##### DATA EXTRACTS #####

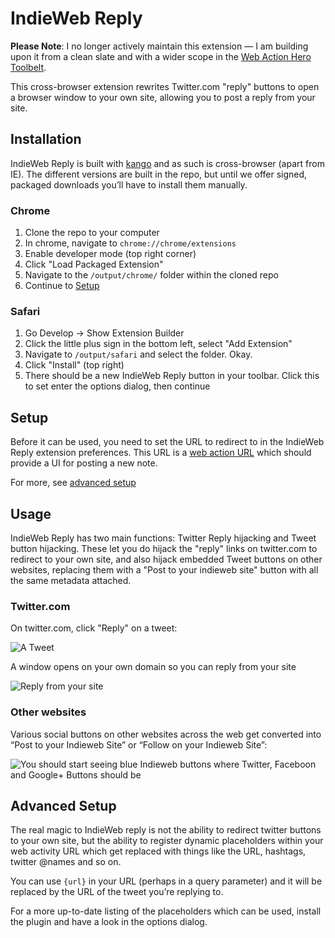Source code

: IndieWeb Reply
==============

**Please Note**: I no longer actively maintain this extension — I am building upon it from a clean slate and with a wider scope in the [Web Action Hero Toolbelt](https://github.com/barnabywalters/web-action-hero-toolbelt).

This cross-browser extension rewrites Twitter.com "reply" buttons to open a browser window to your own site, allowing you to post a reply from your site.

## Installation

IndieWeb Reply is built with [kango](http://kangoextensions.com) and as such is cross-browser (apart from IE). The different versions are built in the repo, but until we offer signed, packaged downloads you’ll have to install them manually.

### Chrome

1. Clone the repo to your computer
1. In chrome, navigate to `chrome://chrome/extensions`
1. Enable developer mode (top right corner)
1. Click "Load Packaged Extension"
1. Navigate to the `/output/chrome/` folder within the cloned repo
1. Continue to [Setup](#setup)

### Safari

1. Go Develop -> Show Extension Builder
1. Click the little plus sign in the bottom left, select "Add Extension"
1. Navigate to `/output/safari` and select the folder. Okay.
1. Click "Install" (top right)
1. There should be a new IndieWeb Reply button in your toolbar. Click this to set enter the options dialog, then continue

## Setup

Before it can be used, you need to set the URL to redirect to in the IndieWeb Reply extension preferences. This URL is a [web action URL](http://waterpigs.co.uk/articles/web-actions/) which should provide a UI for posting a new note.

For more, see [advanced setup](#advanced-setup)

## Usage

IndieWeb Reply has two main functions: Twitter Reply hijacking and Tweet button hijacking. These let you do hijack the "reply" links on twitter.com to redirect to your own site, and also hijack embedded Tweet buttons on other websites, replacing them with a "Post to your indieweb site" button with all the same metadata attached.

### Twitter.com

On twitter.com, click "Reply" on a tweet:

![A Tweet](https://github.com/aaronpk/IndieWeb-Reply-Browser-Extension/raw/master/example-tweet.png)

A window opens on your own domain so you can reply from your site

![Reply from your site](https://github.com/aaronpk/IndieWeb-Reply-Browser-Extension/raw/master/example-reply.png)

### Other websites

Various social buttons on other websites across the web get converted into “Post to your Indieweb Site” or “Follow on your Indieweb Site”:

![You should start seeing blue Indieweb buttons where Twitter, Faceboon and Google+ Buttons should be](http://photos.waterpigs.co.uk/photos/custom/201212/Screen-shot-2012-12-22-at-14.17.25-1f9433_870x550.jpg)

## Advanced Setup

The real magic to IndieWeb reply is not the ability to redirect twitter buttons to your own site, but the ability to register dynamic placeholders within your web activity URL which get replaced with things like the URL, hashtags, twitter @names and so on.

You can use <code>{url}</code> in your URL (perhaps in a query parameter) and it will be replaced by the URL of the tweet you’re replying to.

For a more up-to-date listing of the placeholders which can be used, install the plugin and have a look in the options dialog.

#####

The expected answer is a copy of each line above containing "which".

Before it can be used, you need to set the URL to redirect to in the IndieWeb Reply extension preferences. This URL is a [web action URL](http://waterpigs.co.uk/articles/web-actions/) which should provide a UI for posting a new note.
The real magic to IndieWeb reply is not the ability to redirect twitter buttons to your own site, but the ability to register dynamic placeholders within your web activity URL which get replaced with things like the URL, hashtags, twitter @names and so on.
For a more up-to-date listing of the placeholders which can be used, install the plugin and have a look in the options dialog.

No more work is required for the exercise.